*** Records shown ***

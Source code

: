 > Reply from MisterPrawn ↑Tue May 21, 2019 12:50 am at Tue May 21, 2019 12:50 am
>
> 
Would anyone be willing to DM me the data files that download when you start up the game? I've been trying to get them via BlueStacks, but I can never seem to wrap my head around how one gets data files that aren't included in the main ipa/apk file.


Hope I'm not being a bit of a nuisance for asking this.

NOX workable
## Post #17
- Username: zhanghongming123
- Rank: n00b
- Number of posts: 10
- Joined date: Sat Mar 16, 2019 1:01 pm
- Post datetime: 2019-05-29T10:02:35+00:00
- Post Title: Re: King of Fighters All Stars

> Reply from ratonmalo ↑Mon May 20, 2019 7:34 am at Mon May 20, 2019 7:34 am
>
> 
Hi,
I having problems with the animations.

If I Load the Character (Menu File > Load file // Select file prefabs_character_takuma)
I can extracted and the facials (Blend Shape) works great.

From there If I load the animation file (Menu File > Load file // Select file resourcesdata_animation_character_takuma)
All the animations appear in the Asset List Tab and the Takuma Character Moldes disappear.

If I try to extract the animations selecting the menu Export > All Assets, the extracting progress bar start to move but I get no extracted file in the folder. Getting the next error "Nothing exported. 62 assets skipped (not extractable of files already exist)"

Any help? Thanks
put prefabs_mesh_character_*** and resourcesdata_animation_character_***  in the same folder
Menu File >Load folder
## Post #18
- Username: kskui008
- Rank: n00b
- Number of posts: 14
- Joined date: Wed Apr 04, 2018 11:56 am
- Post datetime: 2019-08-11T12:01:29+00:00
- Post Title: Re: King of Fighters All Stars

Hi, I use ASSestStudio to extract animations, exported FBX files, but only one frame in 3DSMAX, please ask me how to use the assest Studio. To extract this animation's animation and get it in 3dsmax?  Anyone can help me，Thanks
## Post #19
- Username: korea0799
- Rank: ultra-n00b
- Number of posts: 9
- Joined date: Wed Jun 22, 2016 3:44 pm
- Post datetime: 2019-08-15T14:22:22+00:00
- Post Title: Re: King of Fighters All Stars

***

Task: For the records above, state how many lines contain the string "exported", with no added text.

Completed task: 2